Stored data entries
=======
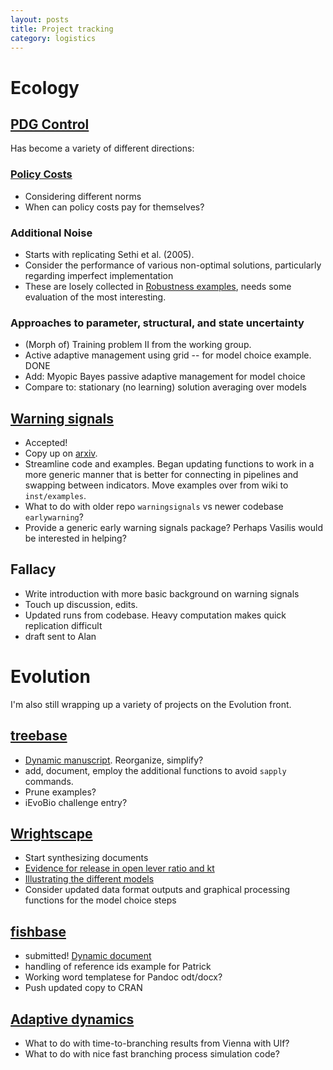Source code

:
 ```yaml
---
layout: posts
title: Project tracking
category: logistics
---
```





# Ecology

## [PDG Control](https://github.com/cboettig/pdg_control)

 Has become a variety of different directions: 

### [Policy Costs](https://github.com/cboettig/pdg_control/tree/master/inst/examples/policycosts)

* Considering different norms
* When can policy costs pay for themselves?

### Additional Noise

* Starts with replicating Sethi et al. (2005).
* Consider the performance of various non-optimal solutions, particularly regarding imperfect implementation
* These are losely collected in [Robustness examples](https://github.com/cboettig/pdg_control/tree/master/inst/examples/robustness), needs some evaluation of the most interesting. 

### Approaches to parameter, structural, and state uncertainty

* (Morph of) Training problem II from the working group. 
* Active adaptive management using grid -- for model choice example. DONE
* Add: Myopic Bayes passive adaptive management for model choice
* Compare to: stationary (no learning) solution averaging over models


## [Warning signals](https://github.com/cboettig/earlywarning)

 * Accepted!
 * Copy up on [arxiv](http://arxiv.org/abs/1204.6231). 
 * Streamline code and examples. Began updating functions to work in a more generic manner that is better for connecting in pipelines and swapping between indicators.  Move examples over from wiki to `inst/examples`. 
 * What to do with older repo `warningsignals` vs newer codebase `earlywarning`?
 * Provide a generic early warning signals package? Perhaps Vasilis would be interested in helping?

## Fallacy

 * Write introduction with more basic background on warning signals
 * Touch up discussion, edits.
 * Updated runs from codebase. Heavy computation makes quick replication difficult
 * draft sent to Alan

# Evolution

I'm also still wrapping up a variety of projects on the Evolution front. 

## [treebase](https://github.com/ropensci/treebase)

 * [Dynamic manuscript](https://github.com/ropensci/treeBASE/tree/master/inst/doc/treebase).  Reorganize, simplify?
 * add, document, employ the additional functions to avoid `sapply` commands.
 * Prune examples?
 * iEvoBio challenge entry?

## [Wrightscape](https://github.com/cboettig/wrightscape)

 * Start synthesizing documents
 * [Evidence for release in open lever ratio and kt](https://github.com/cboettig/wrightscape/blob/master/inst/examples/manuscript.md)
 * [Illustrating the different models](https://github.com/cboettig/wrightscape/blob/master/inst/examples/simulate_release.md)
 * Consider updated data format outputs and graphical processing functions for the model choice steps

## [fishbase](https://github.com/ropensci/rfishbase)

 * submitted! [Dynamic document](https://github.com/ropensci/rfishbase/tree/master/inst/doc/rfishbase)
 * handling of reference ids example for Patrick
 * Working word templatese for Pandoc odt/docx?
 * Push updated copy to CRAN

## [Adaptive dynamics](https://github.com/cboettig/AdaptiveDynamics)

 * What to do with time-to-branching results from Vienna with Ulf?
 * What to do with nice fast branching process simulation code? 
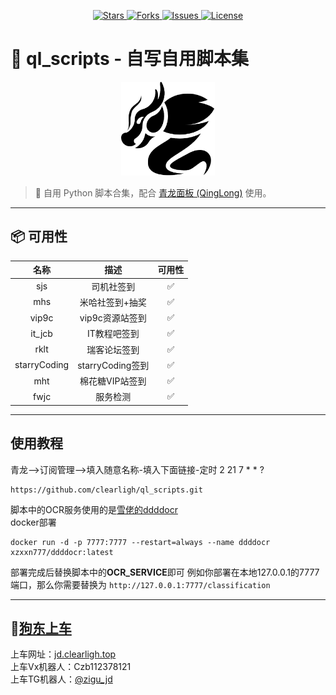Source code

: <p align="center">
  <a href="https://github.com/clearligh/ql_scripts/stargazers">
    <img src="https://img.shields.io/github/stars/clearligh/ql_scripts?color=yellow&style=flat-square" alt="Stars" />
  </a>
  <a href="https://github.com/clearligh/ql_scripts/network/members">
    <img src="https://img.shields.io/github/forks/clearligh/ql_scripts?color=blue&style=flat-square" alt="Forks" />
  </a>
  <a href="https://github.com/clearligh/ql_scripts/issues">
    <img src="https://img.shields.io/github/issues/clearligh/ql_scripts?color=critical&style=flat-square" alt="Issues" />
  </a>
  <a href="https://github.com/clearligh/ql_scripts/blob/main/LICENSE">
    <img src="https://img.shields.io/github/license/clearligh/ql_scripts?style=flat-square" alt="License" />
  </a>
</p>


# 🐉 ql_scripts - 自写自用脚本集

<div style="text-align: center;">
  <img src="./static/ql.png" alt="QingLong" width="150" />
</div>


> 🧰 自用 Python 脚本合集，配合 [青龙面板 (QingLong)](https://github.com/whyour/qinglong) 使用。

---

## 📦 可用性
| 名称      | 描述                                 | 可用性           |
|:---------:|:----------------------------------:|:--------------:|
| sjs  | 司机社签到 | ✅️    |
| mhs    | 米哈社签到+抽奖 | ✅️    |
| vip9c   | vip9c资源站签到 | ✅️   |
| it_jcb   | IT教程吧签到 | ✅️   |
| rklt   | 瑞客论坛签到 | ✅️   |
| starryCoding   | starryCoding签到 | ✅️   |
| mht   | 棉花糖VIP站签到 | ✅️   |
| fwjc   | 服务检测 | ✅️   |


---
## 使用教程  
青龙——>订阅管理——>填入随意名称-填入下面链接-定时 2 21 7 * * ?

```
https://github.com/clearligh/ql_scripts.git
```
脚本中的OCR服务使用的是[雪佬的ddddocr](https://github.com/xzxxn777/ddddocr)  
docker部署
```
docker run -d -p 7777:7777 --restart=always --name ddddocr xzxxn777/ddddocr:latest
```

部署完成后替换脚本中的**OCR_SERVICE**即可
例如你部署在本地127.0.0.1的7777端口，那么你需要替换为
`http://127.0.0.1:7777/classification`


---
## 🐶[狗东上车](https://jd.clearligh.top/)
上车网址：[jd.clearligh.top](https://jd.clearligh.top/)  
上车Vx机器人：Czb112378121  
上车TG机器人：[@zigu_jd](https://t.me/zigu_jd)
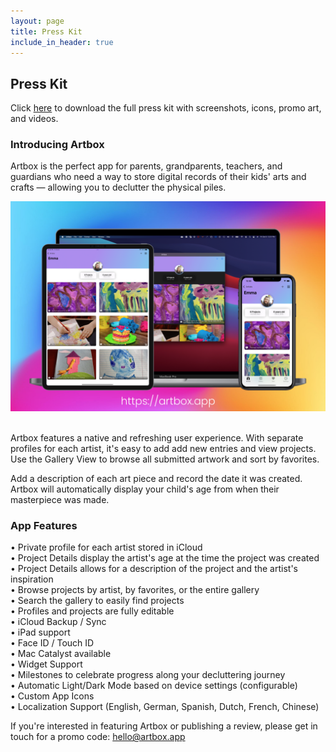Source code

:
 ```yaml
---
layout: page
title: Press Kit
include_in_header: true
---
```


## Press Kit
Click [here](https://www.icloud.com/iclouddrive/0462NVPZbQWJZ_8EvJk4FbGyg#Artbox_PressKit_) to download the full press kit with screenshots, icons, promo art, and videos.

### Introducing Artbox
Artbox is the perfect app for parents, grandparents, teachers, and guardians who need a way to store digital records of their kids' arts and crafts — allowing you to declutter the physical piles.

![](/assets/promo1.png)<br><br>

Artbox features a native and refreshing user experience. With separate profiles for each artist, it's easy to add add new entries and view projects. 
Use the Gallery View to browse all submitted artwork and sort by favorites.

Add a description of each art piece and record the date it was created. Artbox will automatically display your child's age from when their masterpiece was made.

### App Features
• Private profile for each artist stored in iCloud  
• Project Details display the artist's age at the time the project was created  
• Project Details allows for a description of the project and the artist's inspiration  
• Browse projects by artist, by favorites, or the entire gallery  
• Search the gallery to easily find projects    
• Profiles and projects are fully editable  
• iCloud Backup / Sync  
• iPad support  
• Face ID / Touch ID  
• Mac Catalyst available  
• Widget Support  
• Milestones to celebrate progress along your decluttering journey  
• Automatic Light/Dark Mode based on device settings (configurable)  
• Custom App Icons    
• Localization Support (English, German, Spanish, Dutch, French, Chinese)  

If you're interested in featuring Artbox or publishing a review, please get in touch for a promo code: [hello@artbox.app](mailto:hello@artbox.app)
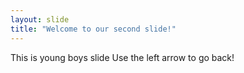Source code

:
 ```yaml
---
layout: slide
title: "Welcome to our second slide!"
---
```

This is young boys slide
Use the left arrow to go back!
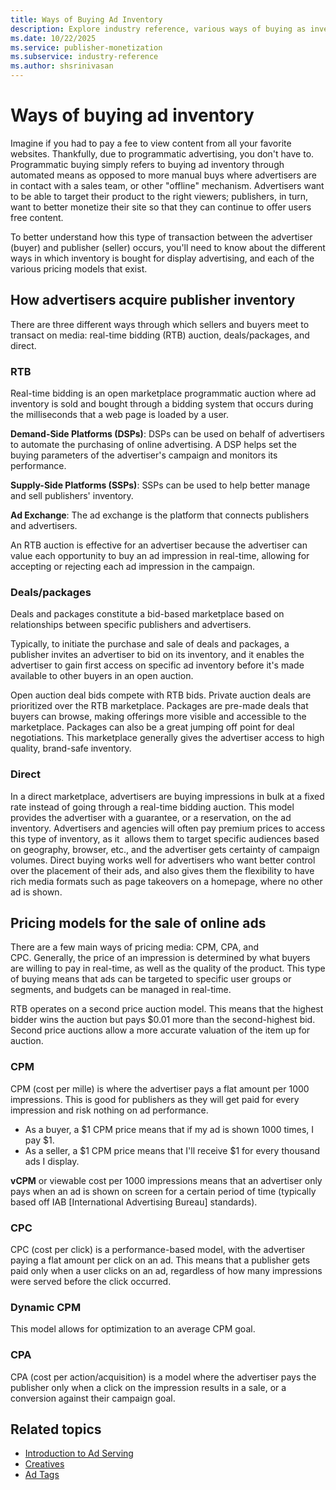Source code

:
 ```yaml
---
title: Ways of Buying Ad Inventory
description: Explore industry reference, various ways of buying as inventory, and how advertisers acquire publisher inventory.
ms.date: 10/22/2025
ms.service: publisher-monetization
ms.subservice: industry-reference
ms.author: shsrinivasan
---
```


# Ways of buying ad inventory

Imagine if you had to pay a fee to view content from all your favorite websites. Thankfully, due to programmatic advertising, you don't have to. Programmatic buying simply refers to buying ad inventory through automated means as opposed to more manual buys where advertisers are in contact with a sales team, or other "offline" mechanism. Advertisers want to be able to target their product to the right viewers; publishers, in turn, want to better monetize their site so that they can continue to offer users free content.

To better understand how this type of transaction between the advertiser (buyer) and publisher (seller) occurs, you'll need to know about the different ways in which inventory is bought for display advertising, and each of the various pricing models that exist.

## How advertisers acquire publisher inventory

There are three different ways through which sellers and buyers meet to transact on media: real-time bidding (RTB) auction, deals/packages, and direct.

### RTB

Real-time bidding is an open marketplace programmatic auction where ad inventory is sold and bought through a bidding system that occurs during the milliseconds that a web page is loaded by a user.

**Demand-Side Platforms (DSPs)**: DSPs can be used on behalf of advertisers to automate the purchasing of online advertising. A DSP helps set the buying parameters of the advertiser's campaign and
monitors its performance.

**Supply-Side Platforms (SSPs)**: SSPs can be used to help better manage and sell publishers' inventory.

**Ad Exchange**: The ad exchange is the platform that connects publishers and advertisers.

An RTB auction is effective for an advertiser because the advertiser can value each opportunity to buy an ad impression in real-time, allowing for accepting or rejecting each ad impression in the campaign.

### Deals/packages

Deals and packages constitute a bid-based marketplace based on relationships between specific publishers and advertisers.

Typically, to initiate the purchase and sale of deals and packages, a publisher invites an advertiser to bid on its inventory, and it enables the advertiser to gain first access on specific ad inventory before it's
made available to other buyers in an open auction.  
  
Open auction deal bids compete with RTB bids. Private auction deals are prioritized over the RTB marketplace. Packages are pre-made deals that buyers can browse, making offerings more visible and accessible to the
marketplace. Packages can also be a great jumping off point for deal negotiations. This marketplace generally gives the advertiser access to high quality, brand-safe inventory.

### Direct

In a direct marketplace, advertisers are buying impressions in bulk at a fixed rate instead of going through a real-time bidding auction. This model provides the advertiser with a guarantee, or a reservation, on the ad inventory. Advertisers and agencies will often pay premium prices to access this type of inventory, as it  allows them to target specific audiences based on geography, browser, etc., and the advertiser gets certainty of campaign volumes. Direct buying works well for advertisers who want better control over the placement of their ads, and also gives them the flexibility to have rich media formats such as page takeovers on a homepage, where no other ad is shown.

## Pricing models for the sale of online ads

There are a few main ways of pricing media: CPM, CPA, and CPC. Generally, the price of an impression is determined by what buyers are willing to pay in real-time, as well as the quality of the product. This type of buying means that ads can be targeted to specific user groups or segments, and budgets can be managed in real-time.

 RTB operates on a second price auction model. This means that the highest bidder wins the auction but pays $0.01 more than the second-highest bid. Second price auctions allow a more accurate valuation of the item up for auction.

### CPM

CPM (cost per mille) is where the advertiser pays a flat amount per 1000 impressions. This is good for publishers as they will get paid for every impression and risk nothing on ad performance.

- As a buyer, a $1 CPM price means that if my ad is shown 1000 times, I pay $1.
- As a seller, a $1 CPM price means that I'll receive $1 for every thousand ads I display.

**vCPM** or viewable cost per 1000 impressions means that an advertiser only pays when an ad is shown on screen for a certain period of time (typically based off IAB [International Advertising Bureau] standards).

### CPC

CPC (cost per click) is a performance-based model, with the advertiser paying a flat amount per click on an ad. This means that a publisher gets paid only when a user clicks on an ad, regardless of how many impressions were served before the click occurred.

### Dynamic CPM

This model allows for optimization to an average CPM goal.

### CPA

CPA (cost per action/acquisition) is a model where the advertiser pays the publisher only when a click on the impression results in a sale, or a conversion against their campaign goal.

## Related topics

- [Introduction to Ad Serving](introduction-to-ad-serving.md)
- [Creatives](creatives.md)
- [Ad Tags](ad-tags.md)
=======
- [Exercise prompt] The answer must consist of every line above that contains the word "available".

- [Output for this exercise]
• Mac Catalyst available  
made available to other buyers in an open auction.  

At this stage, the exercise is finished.